As we approached the ambush, we could see Chucho and Ragnar coming out of the trees. The machinegun in the nest was no longer firing. Chucho was limping. Ragnar was bleeding from a gash along his hairline. But they seemed to be okay and didn’t expect to see this truck coming, and immediately dropped down into the grass on the far embankment, training their weapons on us from prone positions. 

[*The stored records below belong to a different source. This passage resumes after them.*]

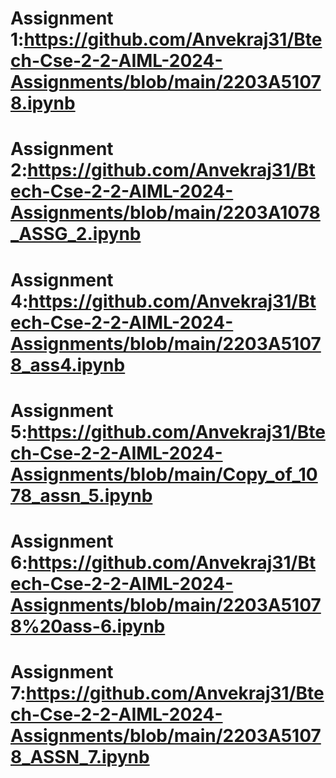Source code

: # Assignment 1:https://github.com/Anvekraj31/Btech-Cse-2-2-AIML-2024-Assignments/blob/main/2203A51078.ipynb
# Assignment 2:https://github.com/Anvekraj31/Btech-Cse-2-2-AIML-2024-Assignments/blob/main/2203A1078_ASSG_2.ipynb
# Assignment 4:https://github.com/Anvekraj31/Btech-Cse-2-2-AIML-2024-Assignments/blob/main/2203A51078_ass4.ipynb
# Assignment 5:https://github.com/Anvekraj31/Btech-Cse-2-2-AIML-2024-Assignments/blob/main/Copy_of_1078_assn_5.ipynb
# Assignment 6:https://github.com/Anvekraj31/Btech-Cse-2-2-AIML-2024-Assignments/blob/main/2203A51078%20ass-6.ipynb
# Assignment 7:https://github.com/Anvekraj31/Btech-Cse-2-2-AIML-2024-Assignments/blob/main/2203A51078_ASSN_7.ipynb

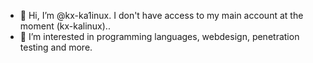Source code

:- 👋 Hi, I’m @kx-ka1inux. I don't have access to my main account at the moment (kx-kalinux)..
- 👀 I’m interested in programming languages, webdesign, penetration testing and more.

<!---
kx-ka1inux/kx-ka1inux is a ✨ special ✨ repository because its `README.md` (this file) appears on your GitHub profile.
You can click the Preview link to take a look at your changes.
--->
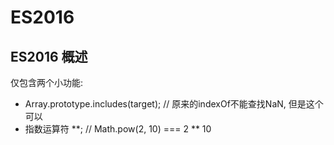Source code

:# ES2016

## ES2016 概述

仅包含两个小功能:

+ Array.prototype.includes(target); // 原来的indexOf不能查找NaN, 但是这个可以
+ 指数运算符 **; // Math.pow(2, 10) === 2 ** 10


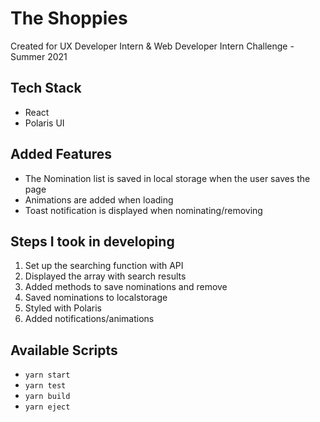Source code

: # The Shoppies 
Created for UX Developer Intern & Web Developer Intern Challenge - Summer 2021

## Tech Stack
- React
- Polaris UI

## Added Features
- The Nomination list is saved in local storage when the user saves the page
- Animations are added when loading
- Toast notification is displayed when nominating/removing 

## Steps I took in developing

1. Set up the searching function with API
2. Displayed the array with search results
3. Added methods to save nominations and remove
4. Saved nominations to localstorage
5. Styled with Polaris
6. Added notifications/animations

## Available Scripts
- `yarn start`
- `yarn test`
- `yarn build`
- `yarn eject`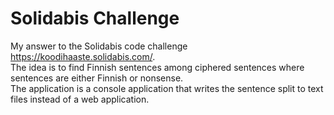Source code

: # Solidabis Challenge
My answer to the Solidabis code challenge https://koodihaaste.solidabis.com/.  
The idea is to find Finnish sentences among ciphered sentences where sentences are either Finnish or nonsense.  
The application is a console application that writes the sentence split to text files instead of a web application.
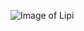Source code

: ![Image of Lipi](https://lh3.googleusercontent.com/ogw/ADea4I7hWZSsq_F21CZdcAHVsQihPS1l_Q_-rV1_3YhfSg=s32-c-mo)
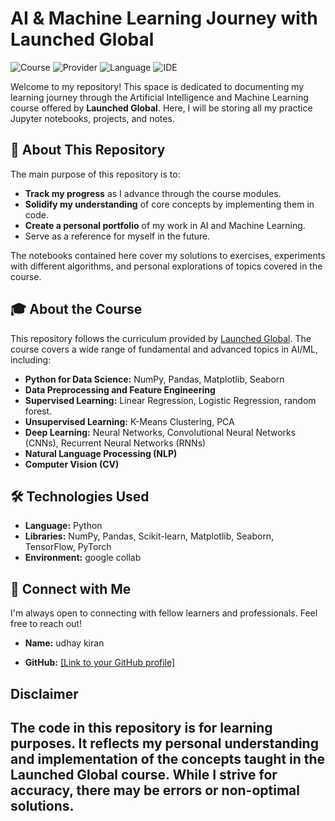 # AI & Machine Learning Journey with Launched Global

![Course](https://img.shields.io/badge/Course-AI%20%26%20ML-blue)
![Provider](https://img.shields.io/badge/Provider-Launched%20Global-orange)
![Language](https://img.shields.io/badge/Language-Python-green)
![IDE](https://img.shields.io/badge/IDE-Jupyter-F37626?logo=jupyter)

Welcome to my repository! This space is dedicated to documenting my learning journey through the Artificial Intelligence and Machine Learning course offered by **Launched Global**. Here, I will be storing all my practice Jupyter notebooks, projects, and notes.

## 📖 About This Repository

The main purpose of this repository is to:
* **Track my progress** as I advance through the course modules.
* **Solidify my understanding** of core concepts by implementing them in code.
* **Create a personal portfolio** of my work in AI and Machine Learning.
* Serve as a reference for myself in the future.

The notebooks contained here cover my solutions to exercises, experiments with different algorithms, and personal explorations of topics covered in the course.

## 🎓 About the Course

This repository follows the curriculum provided by [Launched Global](https://www.launchedglobal.com/). The course covers a wide range of fundamental and advanced topics in AI/ML, including:

* **Python for Data Science:** NumPy, Pandas, Matplotlib, Seaborn
* **Data Preprocessing and Feature Engineering**
* **Supervised Learning:** Linear Regression, Logistic Regression, random forest.
* **Unsupervised Learning:** K-Means Clustering, PCA
* **Deep Learning:** Neural Networks, Convolutional Neural Networks (CNNs), Recurrent Neural Networks (RNNs)
* **Natural Language Processing (NLP)**
* **Computer Vision (CV)**


## 🛠️ Technologies Used

* **Language:** Python
* **Libraries:** NumPy, Pandas, Scikit-learn, Matplotlib, Seaborn, TensorFlow, PyTorch
* **Environment:** google collab



## 🔗 Connect with Me

I'm always open to connecting with fellow learners and professionals. Feel free to reach out!

* **Name:** udhay kiran

* **GitHub:** [[Link to your GitHub profile]](https://github.com/udhaypvr)

## Disclaimer

The code in this repository is for learning purposes. It reflects my personal understanding and implementation of the concepts taught in the Launched Global course. While I strive for accuracy, there may be errors or non-optimal solutions.
---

Christopher Martin stood as tall as he could and waved to them, a stupid method, to be sure, but it worked, since neither shot him; and as we rolled past, they fell in with us, and a minute later we came to a stop behind the last of our own trucks. 

 

Jason climbed down. 

 

“How many more do you figure?” he asked Chucho. 

 

“A few up in the trees,” my friend said. “Five?”

 

Strange how Jason didn’t seem the least bit surprised to hear Chucho speak in English. How many times, I wondered, had they conversed before? and how many others knew about his secret Ingles? I had been wearing the cap Chucho had given me, the one with the totem pole on it, and suddenly I realized I couldn’t feel it on my head, so I reached up, but there it was, right where it had always been. 

Jason pointed at the rest of us. 

 

“You and you,” he said: “come with me. You: go with Chucho.” 

 

Before we took off, Ragnar and one of the mechanics behind Jason, and me behind Chucho, stinging at the elbow from some bee or hornet that must have just stung me, Jason radioed his intentions to Starbucks: we were going to head into the woods and draw out the rest of the hideouts. 

 

After signing off, he turned to all of us, told us to check our ammunition.  

 

“Ready?” he asked. 

 

“Gimme a fuckin second,” Huckleberry said, reloading his second revolver. 

 

“Now?” 

Before we could even answer, Jason was already bolting into the trees.